Start of Block
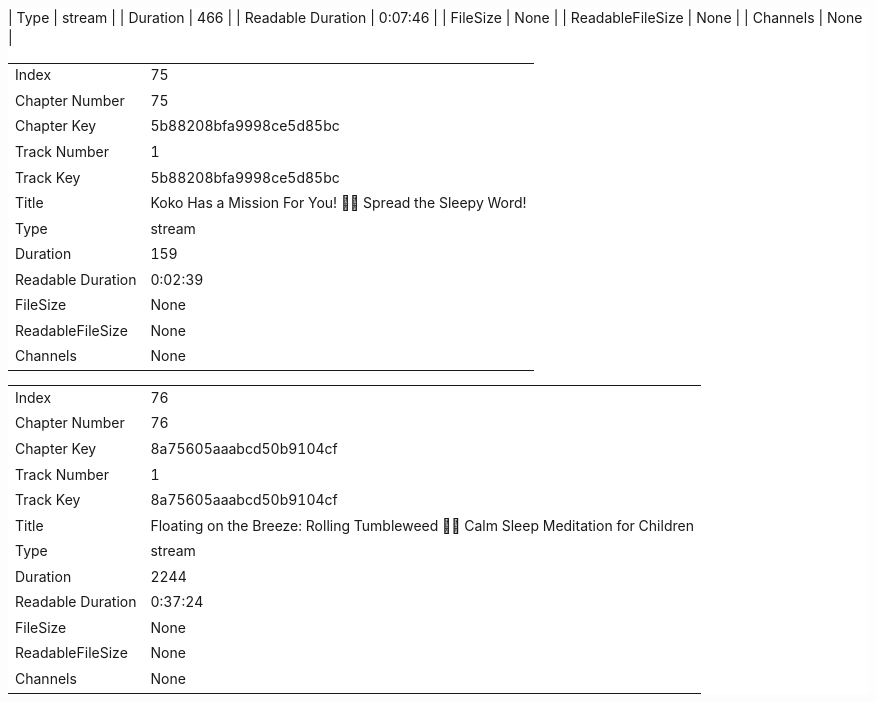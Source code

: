 | Type | stream |
| Duration | 466 |
| Readable Duration | 0:07:46 |
| FileSize | None |
| ReadableFileSize | None |
| Channels | None |

|  |  |
| - | - |
| Index | 75 |
| Chapter Number | 75 |
| Chapter Key | 5b88208bfa9998ce5d85bc |
| Track Number | 1 |
| Track Key | 5b88208bfa9998ce5d85bc |
| Title | Koko Has a Mission For You! 📣🐨 Spread the Sleepy Word! |
| Type | stream |
| Duration | 159 |
| Readable Duration | 0:02:39 |
| FileSize | None |
| ReadableFileSize | None |
| Channels | None |

|  |  |
| - | - |
| Index | 76 |
| Chapter Number | 76 |
| Chapter Key | 8a75605aaabcd50b9104cf |
| Track Number | 1 |
| Track Key | 8a75605aaabcd50b9104cf |
| Title | Floating on the Breeze: Rolling Tumbleweed 🌵🌅 Calm Sleep Meditation for Children |
| Type | stream |
| Duration | 2244 |
| Readable Duration | 0:37:24 |
| FileSize | None |
| ReadableFileSize | None |
| Channels | None |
End of Block
This exercise asks for an exact copy of the lines from the first one in the data through the line that contains "Duration | 2244 |", pictures excluded.

### Output of the task
Source code

: | Type | stream |
| Duration | 466 |
| Readable Duration | 0:07:46 |
| FileSize | None |
| ReadableFileSize | None |
| Channels | None |

|  |  |
| - | - |
| Index | 75 |
| Chapter Number | 75 |
| Chapter Key | 5b88208bfa9998ce5d85bc |
| Track Number | 1 |
| Track Key | 5b88208bfa9998ce5d85bc |
| Title | Koko Has a Mission For You! 📣🐨 Spread the Sleepy Word! |
| Type | stream |
| Duration | 159 |
| Readable Duration | 0:02:39 |
| FileSize | None |
| ReadableFileSize | None |
| Channels | None |

|  |  |
| - | - |
| Index | 76 |
| Chapter Number | 76 |
| Chapter Key | 8a75605aaabcd50b9104cf |
| Track Number | 1 |
| Track Key | 8a75605aaabcd50b9104cf |
| Title | Floating on the Breeze: Rolling Tumbleweed 🌵🌅 Calm Sleep Meditation for Children |
| Type | stream |
| Duration | 2244 |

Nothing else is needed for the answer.